Data records ::
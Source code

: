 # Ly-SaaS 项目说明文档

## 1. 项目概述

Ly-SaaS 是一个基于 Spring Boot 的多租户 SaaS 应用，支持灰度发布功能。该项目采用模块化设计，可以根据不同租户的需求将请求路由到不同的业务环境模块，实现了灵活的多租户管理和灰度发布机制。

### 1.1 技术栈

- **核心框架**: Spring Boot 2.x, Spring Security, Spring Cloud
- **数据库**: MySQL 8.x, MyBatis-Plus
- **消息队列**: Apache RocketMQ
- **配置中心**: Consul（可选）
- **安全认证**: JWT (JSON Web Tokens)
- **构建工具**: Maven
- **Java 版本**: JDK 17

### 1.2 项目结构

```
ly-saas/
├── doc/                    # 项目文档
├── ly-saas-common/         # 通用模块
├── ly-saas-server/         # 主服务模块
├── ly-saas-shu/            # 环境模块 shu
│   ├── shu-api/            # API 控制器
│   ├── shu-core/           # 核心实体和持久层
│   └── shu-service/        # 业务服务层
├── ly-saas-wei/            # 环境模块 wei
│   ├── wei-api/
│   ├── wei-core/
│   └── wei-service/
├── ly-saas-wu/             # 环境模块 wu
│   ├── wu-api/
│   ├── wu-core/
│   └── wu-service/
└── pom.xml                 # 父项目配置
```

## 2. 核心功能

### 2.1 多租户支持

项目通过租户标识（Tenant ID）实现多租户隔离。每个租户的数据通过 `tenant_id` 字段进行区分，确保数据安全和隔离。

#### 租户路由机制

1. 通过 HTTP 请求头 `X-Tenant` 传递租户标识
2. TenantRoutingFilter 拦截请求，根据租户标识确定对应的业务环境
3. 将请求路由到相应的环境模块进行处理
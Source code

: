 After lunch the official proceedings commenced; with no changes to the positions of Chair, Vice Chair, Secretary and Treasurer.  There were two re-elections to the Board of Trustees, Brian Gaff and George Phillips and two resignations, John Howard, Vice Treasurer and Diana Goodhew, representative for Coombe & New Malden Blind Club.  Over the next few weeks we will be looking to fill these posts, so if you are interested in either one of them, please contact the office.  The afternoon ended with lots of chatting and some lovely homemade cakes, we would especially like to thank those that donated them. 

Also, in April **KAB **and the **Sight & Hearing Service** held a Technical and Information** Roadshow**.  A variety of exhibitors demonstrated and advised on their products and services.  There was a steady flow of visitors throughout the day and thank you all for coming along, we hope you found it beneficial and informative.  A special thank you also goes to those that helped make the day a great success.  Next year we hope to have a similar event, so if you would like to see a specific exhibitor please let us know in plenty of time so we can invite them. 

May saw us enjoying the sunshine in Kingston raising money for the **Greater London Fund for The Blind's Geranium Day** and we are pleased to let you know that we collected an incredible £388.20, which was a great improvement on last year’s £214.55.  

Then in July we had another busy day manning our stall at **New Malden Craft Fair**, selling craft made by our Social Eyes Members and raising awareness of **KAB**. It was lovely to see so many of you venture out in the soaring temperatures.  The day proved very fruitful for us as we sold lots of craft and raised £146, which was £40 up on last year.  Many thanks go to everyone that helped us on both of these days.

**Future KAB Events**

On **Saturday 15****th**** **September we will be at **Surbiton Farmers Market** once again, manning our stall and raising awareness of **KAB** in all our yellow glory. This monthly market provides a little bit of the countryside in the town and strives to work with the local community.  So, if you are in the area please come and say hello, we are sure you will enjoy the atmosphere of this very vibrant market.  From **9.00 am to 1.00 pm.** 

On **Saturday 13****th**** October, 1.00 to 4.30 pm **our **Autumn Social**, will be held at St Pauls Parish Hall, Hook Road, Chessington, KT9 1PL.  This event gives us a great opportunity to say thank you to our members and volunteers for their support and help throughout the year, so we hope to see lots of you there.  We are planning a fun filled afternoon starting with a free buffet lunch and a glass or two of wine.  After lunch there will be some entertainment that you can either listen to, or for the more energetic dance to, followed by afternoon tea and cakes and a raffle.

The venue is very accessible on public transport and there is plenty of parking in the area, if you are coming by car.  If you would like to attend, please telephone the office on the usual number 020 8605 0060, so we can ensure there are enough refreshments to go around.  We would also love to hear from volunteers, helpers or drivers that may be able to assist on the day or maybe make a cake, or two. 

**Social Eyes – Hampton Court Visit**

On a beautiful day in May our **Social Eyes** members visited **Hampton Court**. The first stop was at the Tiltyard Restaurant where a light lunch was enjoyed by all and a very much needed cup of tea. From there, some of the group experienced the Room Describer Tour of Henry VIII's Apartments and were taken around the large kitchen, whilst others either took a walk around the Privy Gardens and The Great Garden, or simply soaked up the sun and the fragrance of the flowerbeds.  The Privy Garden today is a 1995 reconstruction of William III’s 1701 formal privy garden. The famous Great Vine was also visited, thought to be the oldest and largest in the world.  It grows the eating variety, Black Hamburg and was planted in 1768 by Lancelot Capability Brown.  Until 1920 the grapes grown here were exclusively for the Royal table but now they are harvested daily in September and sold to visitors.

Task description :: Report how many lines above include "afternoon". Nothing else.

Output of the task :: 2